◆ Dataset entries ◆
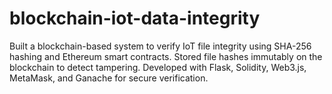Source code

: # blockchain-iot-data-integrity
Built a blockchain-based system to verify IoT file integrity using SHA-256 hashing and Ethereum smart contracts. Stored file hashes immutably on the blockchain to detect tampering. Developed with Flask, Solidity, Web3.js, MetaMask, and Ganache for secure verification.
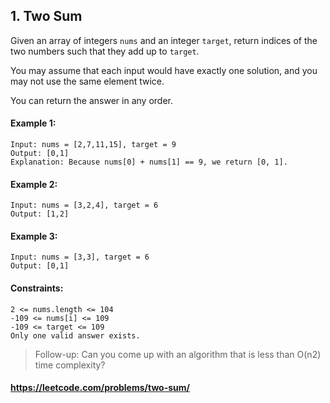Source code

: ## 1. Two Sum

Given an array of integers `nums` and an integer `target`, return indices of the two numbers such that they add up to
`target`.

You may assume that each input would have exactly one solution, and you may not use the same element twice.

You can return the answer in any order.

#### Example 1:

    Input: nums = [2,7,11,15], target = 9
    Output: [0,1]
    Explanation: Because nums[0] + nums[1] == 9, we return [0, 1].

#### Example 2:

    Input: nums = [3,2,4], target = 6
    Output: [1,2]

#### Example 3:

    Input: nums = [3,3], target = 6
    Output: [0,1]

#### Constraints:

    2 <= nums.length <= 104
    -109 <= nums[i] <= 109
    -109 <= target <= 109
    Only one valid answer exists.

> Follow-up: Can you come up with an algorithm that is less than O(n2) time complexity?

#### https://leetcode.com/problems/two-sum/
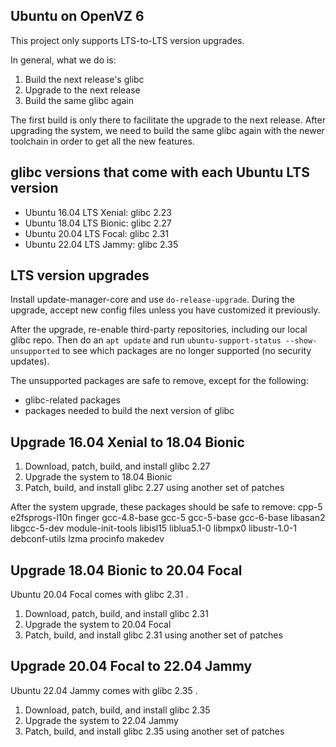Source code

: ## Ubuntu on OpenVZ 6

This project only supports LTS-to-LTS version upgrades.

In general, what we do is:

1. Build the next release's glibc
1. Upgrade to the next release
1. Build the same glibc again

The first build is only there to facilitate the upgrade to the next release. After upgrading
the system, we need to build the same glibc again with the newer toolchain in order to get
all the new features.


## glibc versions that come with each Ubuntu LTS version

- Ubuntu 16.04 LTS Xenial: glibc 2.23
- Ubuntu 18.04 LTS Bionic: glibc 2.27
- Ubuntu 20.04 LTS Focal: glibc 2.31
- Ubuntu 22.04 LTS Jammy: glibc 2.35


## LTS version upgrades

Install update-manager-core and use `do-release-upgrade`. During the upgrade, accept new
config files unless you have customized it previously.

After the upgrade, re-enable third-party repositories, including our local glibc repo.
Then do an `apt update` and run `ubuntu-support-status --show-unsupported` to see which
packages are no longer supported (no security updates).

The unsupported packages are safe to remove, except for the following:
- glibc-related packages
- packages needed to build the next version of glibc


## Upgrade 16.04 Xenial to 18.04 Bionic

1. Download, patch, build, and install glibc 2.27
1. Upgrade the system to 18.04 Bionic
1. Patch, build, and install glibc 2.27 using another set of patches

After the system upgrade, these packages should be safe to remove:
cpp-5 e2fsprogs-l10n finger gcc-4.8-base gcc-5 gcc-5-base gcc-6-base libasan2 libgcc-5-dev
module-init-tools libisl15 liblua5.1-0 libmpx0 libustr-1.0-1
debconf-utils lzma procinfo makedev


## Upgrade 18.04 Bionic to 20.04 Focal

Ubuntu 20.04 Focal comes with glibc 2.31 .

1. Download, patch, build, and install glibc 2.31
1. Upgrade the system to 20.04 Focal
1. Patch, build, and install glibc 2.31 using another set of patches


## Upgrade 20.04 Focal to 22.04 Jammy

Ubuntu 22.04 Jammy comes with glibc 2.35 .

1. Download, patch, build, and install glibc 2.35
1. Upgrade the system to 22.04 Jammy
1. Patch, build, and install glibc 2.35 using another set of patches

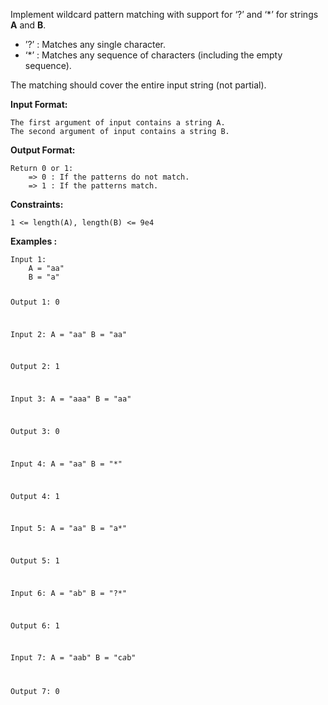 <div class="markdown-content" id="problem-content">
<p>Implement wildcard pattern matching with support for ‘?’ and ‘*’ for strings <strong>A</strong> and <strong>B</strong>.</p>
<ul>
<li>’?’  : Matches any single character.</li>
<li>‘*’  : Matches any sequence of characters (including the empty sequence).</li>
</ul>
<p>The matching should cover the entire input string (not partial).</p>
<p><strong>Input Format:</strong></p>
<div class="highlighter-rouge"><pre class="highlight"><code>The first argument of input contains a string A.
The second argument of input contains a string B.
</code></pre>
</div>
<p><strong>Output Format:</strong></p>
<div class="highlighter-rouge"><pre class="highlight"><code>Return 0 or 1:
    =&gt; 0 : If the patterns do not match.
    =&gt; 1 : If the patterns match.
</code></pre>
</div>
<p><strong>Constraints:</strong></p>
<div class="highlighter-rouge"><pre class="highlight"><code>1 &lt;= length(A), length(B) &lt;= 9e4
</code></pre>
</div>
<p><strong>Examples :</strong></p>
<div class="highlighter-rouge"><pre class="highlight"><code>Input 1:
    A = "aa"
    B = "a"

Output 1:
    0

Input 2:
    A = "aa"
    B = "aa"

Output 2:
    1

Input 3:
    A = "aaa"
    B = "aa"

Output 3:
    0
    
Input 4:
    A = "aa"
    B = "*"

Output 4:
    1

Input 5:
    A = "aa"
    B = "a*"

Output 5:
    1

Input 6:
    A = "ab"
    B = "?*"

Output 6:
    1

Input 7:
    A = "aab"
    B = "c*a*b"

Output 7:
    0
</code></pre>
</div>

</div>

◆ Instructions for the task ◆
Word for word, return all the entries and skip their pictures.

◆ The answer ◆
Source code

: # blockchain-iot-data-integrity
Built a blockchain-based system to verify IoT file integrity using SHA-256 hashing and Ethereum smart contracts. Stored file hashes immutably on the blockchain to detect tampering. Developed with Flask, Solidity, Web3.js, MetaMask, and Ganache for secure verification.
Source code

: ## 1. Two Sum

Given an array of integers `nums` and an integer `target`, return indices of the two numbers such that they add up to
`target`.

You may assume that each input would have exactly one solution, and you may not use the same element twice.

You can return the answer in any order.

#### Example 1:

    Input: nums = [2,7,11,15], target = 9
    Output: [0,1]
    Explanation: Because nums[0] + nums[1] == 9, we return [0, 1].

#### Example 2:

    Input: nums = [3,2,4], target = 6
    Output: [1,2]

#### Example 3:

    Input: nums = [3,3], target = 6
    Output: [0,1]

#### Constraints:

    2 <= nums.length <= 104
    -109 <= nums[i] <= 109
    -109 <= target <= 109
    Only one valid answer exists.

> Follow-up: Can you come up with an algorithm that is less than O(n2) time complexity?

#### https://leetcode.com/problems/two-sum/
Source code

: ## Ubuntu on OpenVZ 6

This project only supports LTS-to-LTS version upgrades.

In general, what we do is:

1. Build the next release's glibc
1. Upgrade to the next release
1. Build the same glibc again

The first build is only there to facilitate the upgrade to the next release. After upgrading
the system, we need to build the same glibc again with the newer toolchain in order to get
all the new features.


## glibc versions that come with each Ubuntu LTS version

- Ubuntu 16.04 LTS Xenial: glibc 2.23
- Ubuntu 18.04 LTS Bionic: glibc 2.27
- Ubuntu 20.04 LTS Focal: glibc 2.31
- Ubuntu 22.04 LTS Jammy: glibc 2.35


## LTS version upgrades

Install update-manager-core and use `do-release-upgrade`. During the upgrade, accept new
config files unless you have customized it previously.

After the upgrade, re-enable third-party repositories, including our local glibc repo.
Then do an `apt update` and run `ubuntu-support-status --show-unsupported` to see which
packages are no longer supported (no security updates).

The unsupported packages are safe to remove, except for the following:
- glibc-related packages
- packages needed to build the next version of glibc


## Upgrade 16.04 Xenial to 18.04 Bionic

1. Download, patch, build, and install glibc 2.27
1. Upgrade the system to 18.04 Bionic
1. Patch, build, and install glibc 2.27 using another set of patches

After the system upgrade, these packages should be safe to remove:
cpp-5 e2fsprogs-l10n finger gcc-4.8-base gcc-5 gcc-5-base gcc-6-base libasan2 libgcc-5-dev
module-init-tools libisl15 liblua5.1-0 libmpx0 libustr-1.0-1
debconf-utils lzma procinfo makedev


## Upgrade 18.04 Bionic to 20.04 Focal

Ubuntu 20.04 Focal comes with glibc 2.31 .

1. Download, patch, build, and install glibc 2.31
1. Upgrade the system to 20.04 Focal
1. Patch, build, and install glibc 2.31 using another set of patches


## Upgrade 20.04 Focal to 22.04 Jammy

Ubuntu 22.04 Jammy comes with glibc 2.35 .

1. Download, patch, build, and install glibc 2.35
1. Upgrade the system to 22.04 Jammy
1. Patch, build, and install glibc 2.35 using another set of patches

 <div class="markdown-content" id="problem-content">
<p>Implement wildcard pattern matching with support for ‘?’ and ‘*’ for strings <strong>A</strong> and <strong>B</strong>.</p>
<ul>
<li>’?’  : Matches any single character.</li>
<li>‘*’  : Matches any sequence of characters (including the empty sequence).</li>
</ul>
<p>The matching should cover the entire input string (not partial).</p>
<p><strong>Input Format:</strong></p>
<div class="highlighter-rouge"><pre class="highlight"><code>The first argument of input contains a string A.
The second argument of input contains a string B.
</code></pre>
</div>
<p><strong>Output Format:</strong></p>
<div class="highlighter-rouge"><pre class="highlight"><code>Return 0 or 1:
    =&gt; 0 : If the patterns do not match.
    =&gt; 1 : If the patterns match.
</code></pre>
</div>
<p><strong>Constraints:</strong></p>
<div class="highlighter-rouge"><pre class="highlight"><code>1 &lt;= length(A), length(B) &lt;= 9e4
</code></pre>
</div>
<p><strong>Examples :</strong></p>
<div class="highlighter-rouge"><pre class="highlight"><code>Input 1:
    A = "aa"
    B = "a"

Output 1:
    0

Input 2:
    A = "aa"
    B = "aa"

Output 2:
    1

Input 3:
    A = "aaa"
    B = "aa"

Output 3:
    0
    
Input 4:
    A = "aa"
    B = "*"

Output 4:
    1

Input 5:
    A = "aa"
    B = "a*"

Output 5:
    1

Input 6:
    A = "ab"
    B = "?*"

Output 6:
    1

Input 7:
    A = "aab"
    B = "c*a*b"

Output 7:
    0
</code></pre>
</div>

</div>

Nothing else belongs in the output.